The Federal Coalition’s refusal to invest in urban rail projects in favour of road funding is a short-sighted attitude that fails to recognise the many benefits an effective public transport system can deliver, Eastern Transport Coalition spokesperson Cr Samantha Dunn said today.

While a substantial investment in public transport infrastructure is needed, Cr Dunn said the ongoing benefits should not be discounted.

“Public transport has received an inadequate proportion of government spending for decades and as a result, the cost of making it a truly useful, modern and integrated system continues to grow,” Cr Dunn said.

“It will take both the State and Federal Governments working together to deliver the missing links and urgently needed upgrades to Victoria’s public transport network.”

Cr Dunn said a Department of Transport and Regional Services White Paper from 2007 found that Road congestion costs the Victorian economy approximately $3 billion a year.

“By investing some money into public transport, we will ultimately need to spend less on financing new roads that we know will become congested soon after they are opened,” Cr Dunn said.

“Less congestion means that travel times are reduced, which also reduces travel costs for freight vehicles and commercial activity.”

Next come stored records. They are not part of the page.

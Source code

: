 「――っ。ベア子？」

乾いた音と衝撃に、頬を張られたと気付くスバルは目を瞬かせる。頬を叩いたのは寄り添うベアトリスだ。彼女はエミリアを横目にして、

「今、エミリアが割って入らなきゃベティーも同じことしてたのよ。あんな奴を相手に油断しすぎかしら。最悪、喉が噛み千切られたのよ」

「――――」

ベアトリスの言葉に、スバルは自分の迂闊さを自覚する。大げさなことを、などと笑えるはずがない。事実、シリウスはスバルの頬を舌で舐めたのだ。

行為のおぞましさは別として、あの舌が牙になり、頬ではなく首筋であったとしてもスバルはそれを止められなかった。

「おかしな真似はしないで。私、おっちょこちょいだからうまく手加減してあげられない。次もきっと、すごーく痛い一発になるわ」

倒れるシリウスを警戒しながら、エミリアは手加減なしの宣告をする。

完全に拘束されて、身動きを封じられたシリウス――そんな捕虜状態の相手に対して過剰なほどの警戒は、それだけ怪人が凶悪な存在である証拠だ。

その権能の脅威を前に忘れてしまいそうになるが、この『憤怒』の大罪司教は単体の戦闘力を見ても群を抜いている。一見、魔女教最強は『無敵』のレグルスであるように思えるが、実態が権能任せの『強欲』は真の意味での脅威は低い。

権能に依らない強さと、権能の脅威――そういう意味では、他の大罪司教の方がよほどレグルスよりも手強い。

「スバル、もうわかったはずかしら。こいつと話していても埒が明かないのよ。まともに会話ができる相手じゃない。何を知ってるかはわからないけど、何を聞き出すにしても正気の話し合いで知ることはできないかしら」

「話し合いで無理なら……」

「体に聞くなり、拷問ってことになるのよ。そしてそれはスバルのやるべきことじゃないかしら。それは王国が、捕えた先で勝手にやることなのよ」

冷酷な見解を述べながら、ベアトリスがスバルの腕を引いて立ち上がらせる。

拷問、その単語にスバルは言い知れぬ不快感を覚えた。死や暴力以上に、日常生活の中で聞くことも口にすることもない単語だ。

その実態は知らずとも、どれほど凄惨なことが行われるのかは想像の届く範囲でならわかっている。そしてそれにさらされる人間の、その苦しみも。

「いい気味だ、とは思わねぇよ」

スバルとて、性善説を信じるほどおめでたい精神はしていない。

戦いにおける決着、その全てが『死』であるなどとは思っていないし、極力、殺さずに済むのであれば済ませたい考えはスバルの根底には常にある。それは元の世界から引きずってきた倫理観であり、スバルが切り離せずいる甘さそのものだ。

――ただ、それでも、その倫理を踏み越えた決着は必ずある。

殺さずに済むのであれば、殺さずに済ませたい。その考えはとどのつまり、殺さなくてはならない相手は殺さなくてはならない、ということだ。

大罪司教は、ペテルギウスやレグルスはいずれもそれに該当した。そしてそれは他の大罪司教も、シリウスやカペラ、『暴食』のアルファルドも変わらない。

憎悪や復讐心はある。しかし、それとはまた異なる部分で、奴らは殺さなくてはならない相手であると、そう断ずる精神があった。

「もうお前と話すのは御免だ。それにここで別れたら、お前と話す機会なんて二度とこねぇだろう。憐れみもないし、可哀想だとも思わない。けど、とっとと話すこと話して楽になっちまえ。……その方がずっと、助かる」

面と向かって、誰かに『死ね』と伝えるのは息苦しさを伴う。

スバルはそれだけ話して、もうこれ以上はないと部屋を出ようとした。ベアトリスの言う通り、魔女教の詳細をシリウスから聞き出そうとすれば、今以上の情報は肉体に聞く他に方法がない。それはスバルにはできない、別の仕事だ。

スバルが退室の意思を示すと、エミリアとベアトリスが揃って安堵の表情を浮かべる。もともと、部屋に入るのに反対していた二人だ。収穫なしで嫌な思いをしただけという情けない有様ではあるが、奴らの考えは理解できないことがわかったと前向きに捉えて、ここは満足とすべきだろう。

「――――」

Cr Dunn said a good public transport system delivered around employment hubs, educational facilities and residential development, would also provide greater job accessibility and employment opportunities.

“Public transport can reduce social isolation for those without access to a private vehicle or for those unable to drive due to disability or age and provides massive environmental benefits with less pollution from motor vehicles,” she said.

“As the Federal Election draws near, more than one million residents in Melbourne’s Eastern suburbs, who have lived with inadequate public transport for decades, will be looking to see who has a long-term vision for a sustainable future for all Australians – not just those in the inner city.”

The ETC is made up of seven eastern suburban councils, and represents the public transport needs of more than one million residents.